I spent part of New Year’s Day doing routine tube inventory and testing. While going through my stash, I realized I had four additional matched mint pairs of Type 45 tubes that I’ll likely list for sale, as I have multiple duplicates of several types.

Before listing anything, I did what I always do:

  • Tested each pair on the tube tester to confirm strength and matching
  • Installed each pair in my amps to verify real-world sonic performance
I went into this process assuming I already knew how these pairs would rank. I had a clear expectation of which set would perform best based on past impressions, memory, and what I typically prioritize in sound.

That assumption turned out to be wrong.

The first pair I installed (leaving out brand names to focus on the sound and not the brands) was one I had previously considered “good but not exceptional.” From a technical and analytical standpoint, it did not deliver the strongest bass, the widest soundstage, or the most immediately impressive dynamics compared to the others.

However, during extended listening, it became clear that this pair had a quality that wasn’t captured by those metrics alone. There was a sense of coherence, flow, and naturalness to the presentation that made the music easier to engage with over time that other 45's were missing out on.

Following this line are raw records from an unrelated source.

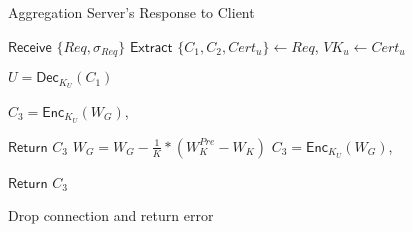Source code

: \begin{algorithm}[t]
\small
\caption{Aggregation Server's Response to Client}
\label{proto-6}
\begin{algorithmic}[1]
    
\item[]
\begin{center}
\end{center}

\STATE $\mathsf{Receive}$  $\{Req, \sigma_{Req}\}$
\STATE $\mathsf{Extract}$ $\{C_1, C_2, Cert_u\} \leftarrow Req$, $VK_{u} \leftarrow Cert_{u}$

\STATE $U = \mathsf{Dec}_{K_U}(C_1)$
    
    
    \STATE $C_3 =  \mathsf{Enc}_{K_U}(W_G)$, 
    
    \STATE $\mathsf{Return}$ $C_3$  
        \STATE $W_G  = W_G -  \frac{1}{K}*(W_K^{Pre} - W_K)$
        \STATE $C_3 =  \mathsf{Enc}_{K_U}(W_G)$, 
    
        \STATE $\mathsf{Return}$ $C_3$          
    \ENDIF

\ELSE
    \STATE Drop connection and return error 
\ENDIF



\end{algorithmic}
\end{algorithm}








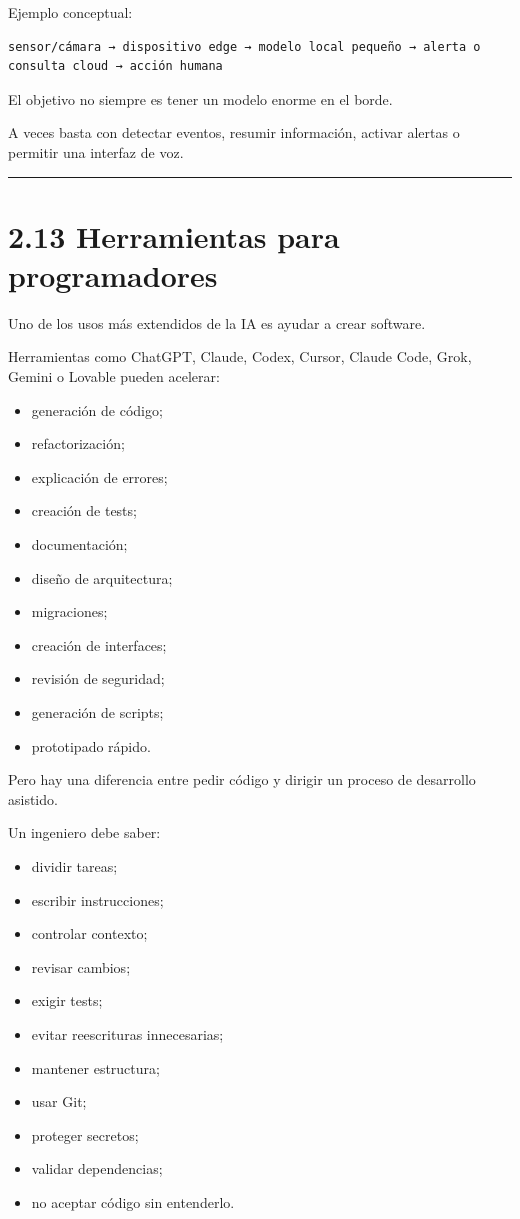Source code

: Ejemplo conceptual:

\begin{lstlisting}
sensor/cámara → dispositivo edge → modelo local pequeño → alerta o consulta cloud → acción humana
\end{lstlisting}

El objetivo no siempre es tener un modelo enorme en el borde.

A veces basta con detectar eventos, resumir información, activar alertas
o permitir una interfaz de voz.

\begin{center}\rule{0.5\linewidth}{0.5pt}\end{center}

\section{2.13 Herramientas para
programadores}\label{herramientas-para-programadores}

Uno de los usos más extendidos de la IA es ayudar a crear software.

Herramientas como ChatGPT, Claude, Codex, Cursor, Claude Code, Grok,
Gemini o Lovable pueden acelerar:

\begin{itemize}
\tightlist
\item
  generación de código;
\item
  refactorización;
\item
  explicación de errores;
\item
  creación de tests;
\item
  documentación;
\item
  diseño de arquitectura;
\item
  migraciones;
\item
  creación de interfaces;
\item
  revisión de seguridad;
\item
  generación de scripts;
\item
  prototipado rápido.
\end{itemize}

Pero hay una diferencia entre pedir código y dirigir un proceso de
desarrollo asistido.

Un ingeniero debe saber:

\begin{itemize}
\tightlist
\item
  dividir tareas;
\item
  escribir instrucciones;
\item
  controlar contexto;
\item
  revisar cambios;
\item
  exigir tests;
\item
  evitar reescrituras innecesarias;
\item
  mantener estructura;
\item
  usar Git;
\item
  proteger secretos;
\item
  validar dependencias;
\item
  no aceptar código sin entenderlo.
\end{itemize}

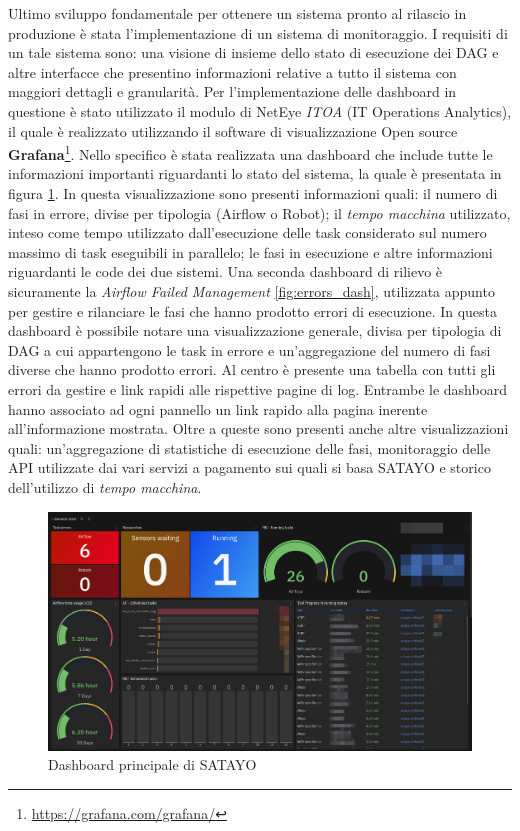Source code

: Ultimo sviluppo fondamentale per ottenere un sistema pronto al rilascio in
produzione è stata l'implementazione di un sistema di monitoraggio. I requisiti di
un tale sistema sono: una visione di insieme dello stato di esecuzione dei DAG e
altre interfacce che presentino informazioni relative a tutto il sistema con
maggiori dettagli e granularità. Per l'implementazione delle dashboard in questione
è stato utilizzato il modulo di NetEye \textit{ITOA} (IT Operations Analytics), il
quale è realizzato utilizzando il software di visualizzazione Open source \textbf{Grafana}\footnote{\url{https://grafana.com/grafana/}}.
Nello specifico è stata realizzata una dashboard che include tutte le
informazioni importanti riguardanti lo stato del sistema, la quale è presentata in
figura \ref{fig:main_dash}. In questa visualizzazione sono presenti informazioni
quali: il numero di fasi in errore, divise per tipologia (Airflow o Robot); il \textit{tempo
macchina} utilizzato, inteso come tempo utilizzato dall'esecuzione delle task considerato
sul numero massimo di task eseguibili in parallelo; le fasi in esecuzione e
altre informazioni riguardanti le code dei due sistemi. Una seconda dashboard di
rilievo è sicuramente la \textit{Airflow Failed Management}
\ref{fig:errors_dash}, utilizzata appunto per gestire e rilanciare le fasi che hanno
prodotto errori di esecuzione. In questa dashboard è possibile notare una
visualizzazione generale, divisa per tipologia di DAG a cui appartengono le task
in errore e un'aggregazione del numero di fasi diverse che hanno prodotto errori.
Al centro è presente una tabella con tutti gli errori da gestire e link rapidi
alle rispettive pagine di log. Entrambe le dashboard hanno associato ad ogni pannello
un link rapido alla pagina inerente all'informazione mostrata. Oltre a queste
sono presenti anche altre visualizzazioni quali: un'aggregazione di statistiche di
esecuzione delle fasi, monitoraggio delle API utilizzate dai vari servizi a
pagamento sui quali si basa SATAYO e storico dell'utilizzo di \textit{tempo
macchina}.

\begin{figure}[htbp]
  \centering
  \includegraphics[width=.9\linewidth]{images/SATAYO_main_dashboard.png}
  \caption{Dashboard principale di SATAYO}
  \label{fig:main_dash}
\end{figure}

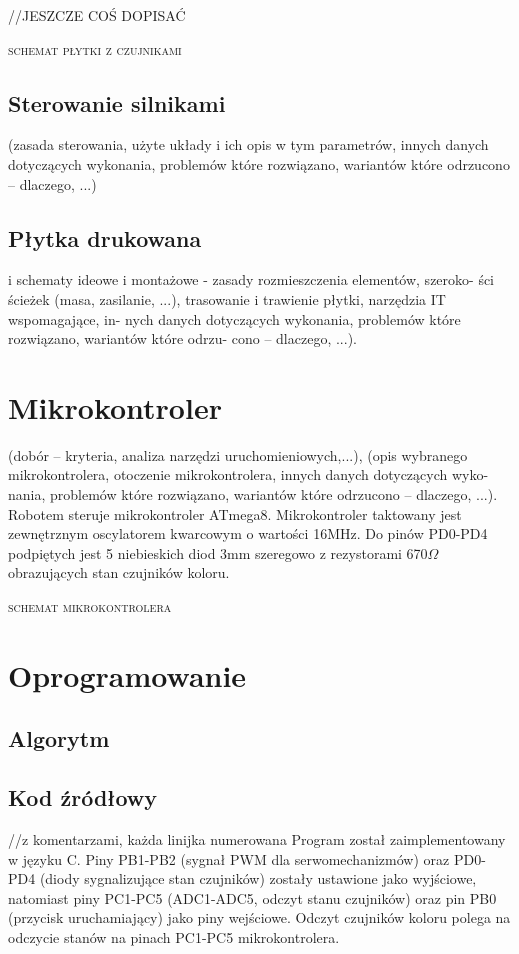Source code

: \documentclass[11pt,a4paper]{article}
\begin{document}
  //JESZCZE COŚ DOPISAĆ
  
  \textsc{schemat płytki z czujnikami}

\subsection{Sterowanie silnikami}
(zasada sterowania, użyte układy i ich opis w tym parametrów, innych danych dotyczących
wykonania, problemów które rozwiązano, wariantów które odrzucono – dlaczego, ...)

\subsection{Płytka drukowana} i schematy ideowe i montażowe - zasady rozmieszczenia elementów, szeroko-
ści ścieżek (masa, zasilanie, ...), trasowanie i trawienie płytki, narzędzia IT wspomagające, in-
nych danych dotyczących wykonania, problemów które rozwiązano, wariantów które odrzu-
cono – dlaczego, ...).

\section{Mikrokontroler}
(dobór – kryteria, analiza narzędzi uruchomieniowych,...), (opis
wybranego mikrokontrolera, otoczenie mikrokontrolera, innych danych dotyczących wyko-
nania, problemów które rozwiązano, wariantów które odrzucono – dlaczego, ...).
  Robotem steruje mikrokontroler ATmega8.
  Mikrokontroler taktowany jest zewnętrznym oscylatorem kwarcowym o wartości 16MHz. Do pinów PD0-PD4 podpiętych jest 5 niebieskich diod 3mm szeregowo z rezystorami 670$\Omega$ obrazujących stan czujników koloru.
  
  \textsc{schemat mikrokontrolera}

\section{Oprogramowanie}
  \subsection{Algorytm}
  \subsection{Kod źródłowy}
//z komentarzami, każda linijka numerowana
  Program został zaimplementowany w języku C. Piny PB1-PB2 (sygnał PWM dla serwomechanizmów) oraz PD0-PD4 (diody sygnalizujące stan czujników) zostały ustawione jako wyjściowe, natomiast piny PC1-PC5 (ADC1-ADC5, odczyt stanu czujników) oraz pin PB0 (przycisk uruchamiający) jako piny wejściowe. Odczyt czujników koloru polega na odczycie stanów na pinach PC1-PC5 mikrokontrolera.
\end{document}
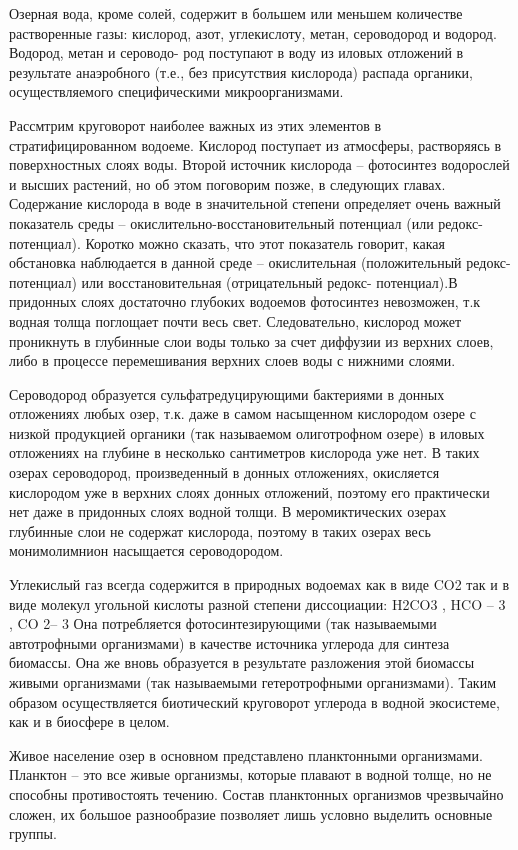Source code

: Озерная вода, кроме солей, содержит в большем или меньшем количестве растворенные
газы: кислород, азот, углекислоту, метан, сероводород и водород. Водород, метан и сероводо-
род поступают в воду из иловых отложений в результате анаэробного (т.е., без присутствия
кислорода) распада органики, осуществляемого специфическими микроорганизмами.

Рассмтрим круговорот наиболее важных из этих элементов в стратифицированном водоеме. Кислород поступает из атмосферы, растворяясь в поверхностных слоях воды. Второй
источник кислорода – фотосинтез водорослей и высших растений, но об этом поговорим
позже, в следующих главах. Содержание кислорода в воде в значительной степени определяет очень важный показатель среды – окислительно-восстановительный потенциал (или
редокс-потенциал). Коротко можно сказать, что этот показатель говорит, какая обстановка
наблюдается в данной среде – окислительная (положительный редокс-потенциал) или восстановительная (отрицательный редокс- потенциал).В придонных слоях достаточно глубоких
водоемов фотосинтез невозможен, т.к водная толща поглощает почти весь свет. Следовательно, кислород может проникнуть в глубинные слои воды только за счет диффузии из верхних
слоев, либо в процессе перемешивания верхних слоев воды с нижними слоями.

Сероводород образуется сульфатредуцирующими бактериями в донных отложениях любых озер, т.к. даже в самом насыщенном кислородом озере с низкой продукцией органики
(так называемом олиготрофном озере) в иловых отложениях на глубине в несколько сантиметров кислорода уже нет. В таких озерах сероводород, произведенный в донных отложениях, окисляется кислородом уже в верхних слоях донных отложений, поэтому его практически
нет даже в придонных слоях водной толщи. В меромиктических озерах глубинные слои не
содержат кислорода, поэтому в таких озерах весь монимолимнион насыщается сероводородом.

Углекислый газ всегда содержится в природных водоемах как в виде CO2
так и в виде
молекул угольной кислоты разной степени диссоциации: H2CO3
, HCO –
3
, CO 2–
3 Она потребляется фотосинтезирующими (так называемыми автотрофными организмами) в качестве
источника углерода для синтеза биомассы. Она же вновь образуется в результате разложения этой биомассы живыми организмами (так называемыми гетеротрофными организмами).
Таким образом осуществляется биотический круговорот углерода в водной экосистеме, как
и в биосфере в целом.

Живое население озер в основном представлено планктонными организмами. Планктон –
это все живые организмы, которые плавают в водной толще, но не способны противостоять
течению. Состав планктонных организмов чрезвычайно сложен, их большое разнообразие
позволяет лишь условно выделить основные группы.

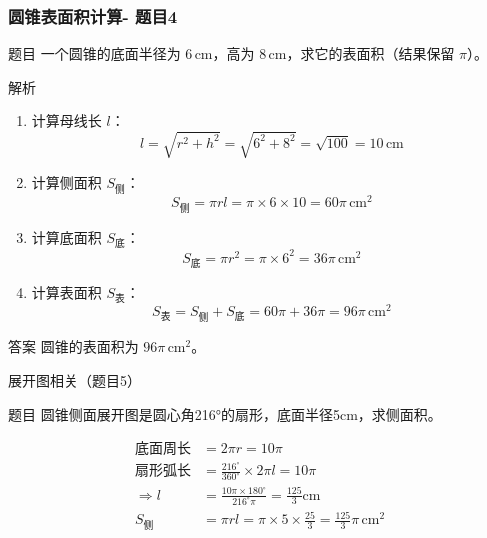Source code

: \begin{frame}
    \frametitle{圆锥表面积计算- 题目4}
    
    \begin{block}{题目}
        一个圆锥的底面半径为 \(6 \, \text{cm}\)，高为 \(8 \, \text{cm}\)，求它的表面积（结果保留 \(\pi\)）。
    \end{block}
    

\end{frame}
\begin{frame}

    \begin{block}{解析}
        \begin{enumerate}
            \item 计算母线长 \( l \)：
            \[
            l = \sqrt{r^2 + h^2} = \sqrt{6^2 + 8^2} = \sqrt{100} = 10 \, \text{cm}
            \]
            
            \item 计算侧面积 \( S_{\text{侧}} \)：
            \[
            S_{\text{侧}} = \pi r l = \pi \times 6 \times 10 = 60\pi \, \text{cm}^2
            \]
            
            \item 计算底面积 \( S_{\text{底}} \)：
            \[
            S_{\text{底}} = \pi r^2 = \pi \times 6^2 = 36\pi \, \text{cm}^2
            \]
            
            \item 计算表面积 \( S_{\text{表}} \)：
            \[
            S_{\text{表}} = S_{\text{侧}} + S_{\text{底}} = 60\pi + 36\pi = 96\pi \, \text{cm}^2
            \]
        \end{enumerate}
    \end{block}

    \begin{alertblock}{答案}
        圆锥的表面积为 \(\boxed{96\pi \, \text{cm}^2}\)。
    \end{alertblock}
\end{frame}



\begin{frame}{展开图相关（题目5）}
    \begin{block}{题目}
    圆锥侧面展开图是圆心角216°的扇形，底面半径5cm，求侧面积。
    \end{block}
    \pause
    
    \begin{align*}
    \text{底面周长} &= 2\pi r = 10\pi \\
    \text{扇形弧长} &= \frac{216^\circ}{360^\circ} \times 2\pi l = 10\pi \\
    \Rightarrow l &= \frac{10\pi \times 180^\circ}{216^\circ \pi} = \frac{125}{3}\text{cm} \\
    S_{\text{侧}} &= \pi r l = \pi \times 5 \times \frac{25}{3} = \frac{125}{3}\pi \,\text{cm}^2
    \end{align*}

    \end{frame}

Using familiar reference tracks, I noticed:
  • Greater vocal nuance and inflection
  • More natural piano decay and phrasing
  • Subtle background elements that were easier to follow without drawing attention to themselves

For one example Joe Williams’ “What Are You Doing New Year’s Eve” came on, and the piano didn’t just play — it was fluid and musical. Notes had decay. His voice wasn’t just clear; it was intimate Every inflection, every breath, felt human even if not the most crystal clear I've ever heard it with other tubes.

Next came “In Color” by Jamie Johnson. A background guitar line I’d never truly noticed before suddenly shimmered into focus — it was delicate and playful. I found myself nodding along enjoying parts of the song that had been too far in the back ground the dozens of previous times.

Other pairs offered larger, more forceful presentations and measured better by the criteria I normally prioritize. But they did not maintain the same level of musical engagement of the analytically "better" tubes.

The key takeaway for me was this: the traits I usually rank highest — bass weight, scale, extension — did not determine which tube I ultimately preferred in actual listening.

I’m not suggesting one set of priorities is universally correct. Rather, this experience reinforced the importance of regularly re-evaluating assumptions and letting direct listening guide decisions, even when the results contradict prior conclusions.

Curious if others here have had similar experiences — where a component that didn’t win on paper ended up being the one you preferred over time.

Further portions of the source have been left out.